Todos sabemos como é difícil resistir às tentações, e a primeira que nos surge perante Frances Ha é a mais irresistível de todas: comparar o novo filme de Noah Baumbach aos anos de ouro de Woody Allen. Rodado num luminoso preto e branco (como o glorioso Manhattan), fazendo de Nova Iorque personagem a parte inteira do filme (pontuado pelas moradas onde a heroína vai assentando arraiais), Frances Ha é uma gloriosa ode à nova musa de Baumbach, Greta Gerwig, cuja mera figura nos remete para Diane Keaton quando Allen dela fez a sua musa nos anos 1970. O filme é uma “história de Nova Iorque” acompanhando alguns meses na vida de uma bailarina em crise, que acabou com o namorado e viu a sua melhor amiga mudar de casa. Mas é também uma história de Nova Iorque rodada através do olhar arregalado de uma Nouvelle Vague quando descobriu outro modo de olhar para, e filmar, uma cidade, e de contar histórias sem respeitar forçosamente as convenções da narrativa tradicional.
Mas as tentações, e as aparências, não são tudo, e a cinefilia é apenas uma porta de entrada possível para Frances Ha, cuja joie de vivre desembaraçada esconde também a fábula angustiada do desemprego moderno, bem como o questionamento existencial que Baumbach tornou no seu tema principal desde A Lula e a Baleia (2005) - o modo como as pessoas enfrentam as mudanças que ocorrem nas suas vidas. Como se diz a certa altura, “as únicas pessoas em Nova Iorque que se podem dar ao luxo de ser artistas são as que têm dinheiro”, e essa questão é central à história de Frances, uma de tantas bailarinas em dificuldades para arranjar emprego e cujas idiossincrasias emocionais a tornam subitamente incapaz de manter um nível de vida nova-iorquino que nem sequer é particularmente elevado.
Procurando encontrar o seu lugar no mundo adulto apesar de estar quase à beira dos 30 anos, Frances é o “gémeo” nova-iorquino do Ben Stiller moroso e paralisado de Greenberg (2009), o anterior filme de Baumbach. Onde aquele surgia ofuscado pela luz da Califórnia, com a fotografia queimada de Harris Savides a evocar o cinema da “nova Hollywood”, Frances Ha contrasta-o com o preto e branco classicista de Sam Levy a invocar as experiências dos indies nova-iorquinos originais, substituindo a relutância resmungona de Stiller pela angústia cabeça-no-ar de Gerwig. E a actriz confirma de uma vez por todas porque é que se está rapidamente a tornar numa das mais estimulantes figuras do moderno cinema americano, comédienne de primeira água cuja simples presença física empresta algo de Chaplinesco e de encantador à sua personagem.
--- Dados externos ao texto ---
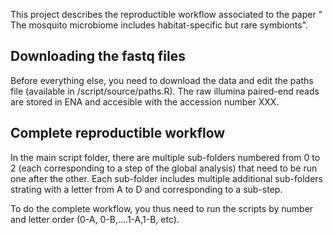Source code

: This project describes the reproductible workflow associated to the paper " The mosquito microbiome includes habitat-specific but rare symbionts". 

## Downloading the fastq files
Before everything else, you need to download the data and edit the paths file (available in /script/source/paths.R).
The raw illumina paired-end reads are stored in ENA and accesible with the accession number XXX. 

## Complete reproductible workflow
In the main script folder, there are multiple sub-folders numbered from 0 to 2 (each corresponding to a step of the global analysis) that need to be run one after the other. Each sub-folder includes multiple additional sub-folders strating with a letter from A to D and corresponding to a sub-step. 

To do the complete workflow, you thus need to run the scripts by number and letter order (0-A, 0-B,....1-A,1-B, etc).

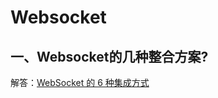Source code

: # Websocket

## 一、Websocket的几种整合方案?

解答：[WebSocket 的 6 种集成方式](https://mp.weixin.qq.com/s/2xm9qU6dRMPKfUX5k4a2EQ)
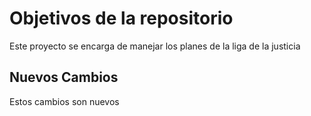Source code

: # Objetivos de la repositorio

Este proyecto se encarga de manejar los planes de la liga de la justicia

## Nuevos Cambios

Estos cambios son nuevos
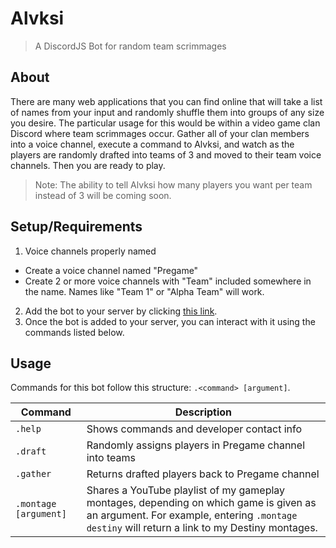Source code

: # Alvksi
> A DiscordJS Bot for random team scrimmages

## About

There are many web applications that you can find online that will take a list of names from your input and randomly shuffle them into groups of any size you desire. The particular usage for this would be within a video game clan Discord where team scrimmages occur. Gather all of your clan members into a voice channel, execute a command to Alvksi, and watch as the players are randomly drafted into teams of 3 and moved to their team voice channels. Then you are ready to play.

> Note: The ability to tell Alvksi how many players you want per team instead of 3 will be coming soon.

## Setup/Requirements
1. Voice channels properly named
  - Create a voice channel named "Pregame"
  - Create 2 or more voice channels with "Team" included somewhere in the name. Names like "Team 1" or "Alpha Team" will work.
2. Add the bot to your server by clicking [this link](https://discordapp.com/oauth2/authorize?&client_id=578704612782112778&scope=bot&permissions=8).
3. Once the bot is added to your server, you can interact with it using the commands listed below.

## Usage

Commands for this bot follow this structure: `.<command> [argument]`.

| Command | Description
|---------|-------------|
| `.help` | Shows commands and developer contact info |
| `.draft` | Randomly assigns players in Pregame channel into teams |
| `.gather` | Returns drafted players back to Pregame channel |
| `.montage [argument]` | Shares a YouTube playlist of my gameplay montages, depending on which game is given as an argument. For example, entering `.montage destiny` will return a link to my Destiny montages. |
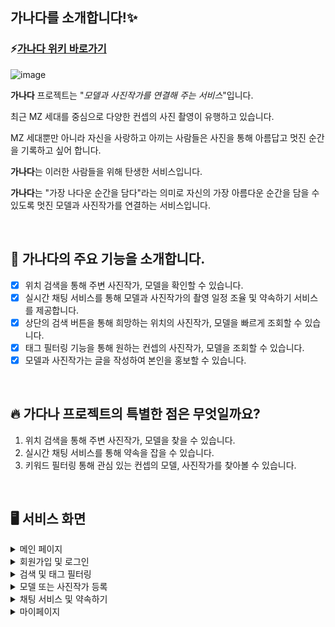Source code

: ## 가나다를 소개합니다!:sparkles:
### :zap:[가나다 위키 바로가기](https://github.com/codestates/ganada/wiki)

![image](https://user-images.githubusercontent.com/75208878/164990745-70bc08ee-d7a7-472e-be1e-dc8e5db4849f.png)

**가나다** 프로젝트는 "_모델과 사진작가를 연결해 주는 서비스_"입니다.

최근 MZ 세대를 중심으로 다양한 컨셉의 사진 촬영이 유행하고 있습니다.

MZ 세대뿐만 아니라 자신을 사랑하고 아끼는 사람들은 사진을 통해 아름답고 멋진 순간을 기록하고 싶어 합니다.

**가나다**는 이러한 사람들을 위해 탄생한 서비스입니다.

**가나다**는 "가장 나다운 순간을 담다"라는 의미로 자신의 가장 아름다운 순간을 담을 수 있도록 멋진 모델과 사진작가를 연결하는 서비스입니다.

<br/>

## :tada: 가나다의 주요 기능을 소개합니다.
- [x] 위치 검색을 통해 주변 사진작가, 모델을 확인할 수 있습니다.
- [x] 실시간 채팅 서비스를 통해 모델과 사진작가의 촬영 일정 조율 및 약속하기 서비스를 제공합니다.
- [x] 상단의 검색 버튼을 통해 희망하는 위치의 사진작가, 모델을 빠르게 조회할 수 있습니다.
- [x] 태그 필터링 기능을 통해 원하는 컨셉의 사진작가, 모델을 조회할 수 있습니다.
- [x] 모델과 사진작가는 글을 작성하여 본인을 홍보할 수 있습니다.

<br/>

## :fire: 가다나 프로젝트의 특별한 점은 무엇일까요?
1. 위치 검색을 통해 주변 사진작가, 모델을 찾을 수 있습니다.
2. 실시간 채팅 서비스를 통해 약속을 잡을 수 있습니다.
3. 키워드 필터링 통해 관심 있는 컨셉의 모델, 사진작가를 찾아볼 수 있습니다.

<br/>

## 🖥️ 서비스 화면


<details>
<summary>메인 페이지</summary>
<div markdown="1">
  
![메인페이지](https://user-images.githubusercontent.com/75208878/168937973-7dbe9144-3339-4934-9f2f-48674f459dc3.gif)  

</div>
</details>


<details>
<summary>회원가입 및 로그인</summary>
<div markdown="1">
  
![회원가입](https://user-images.githubusercontent.com/75208878/168938001-3bacbe8f-9fc2-4f4c-8121-c44b073b1278.gif)

</div>
</details>

<details>
<summary>검색 및 태그 필터링</summary>
<div markdown="1">
  
![찾기 페이지](https://user-images.githubusercontent.com/75208878/168938020-586eb884-cd98-4243-bd93-9433c149daff.gif)

</div>
</details>


<details>
<summary>모델 또는 사진작가 등록</summary>
<div markdown="1">
  
![글쓰기](https://user-images.githubusercontent.com/75208878/168938044-b562e90a-edbc-46f6-8126-f884536fcc3a.gif)

</div>
</details>

<details>
<summary>채팅 서비스 및 약속하기</summary>
<div markdown="1">
  
![채팅 페이지](https://user-images.githubusercontent.com/75208878/168938065-dddde256-2e80-40b8-a186-efe5dd7c21ea.gif)

</div>
</details>

<details>
<summary>마이페이지</summary>
<div markdown="1">
  
![마이페이지](https://user-images.githubusercontent.com/75208878/168938081-4e4bb385-1d80-49a8-9e4f-1f443fda55d1.gif)

</div>
</details>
Mais do que transportar o filme, Greta Gerwig é, ela própria, o filme. É a sua energia que propulsiona Frances Ha; e Baumbach aproveita-a e explora-a para fazer deste o que é, para nós, o melhor dos seus filmes, um irresistível (mas nunca pedante) bombom cinéfilo dobrado de comovente comédia doce-amarga sobre o mundo em que vivemos. Um filme aberto ao mundo, e à cidade.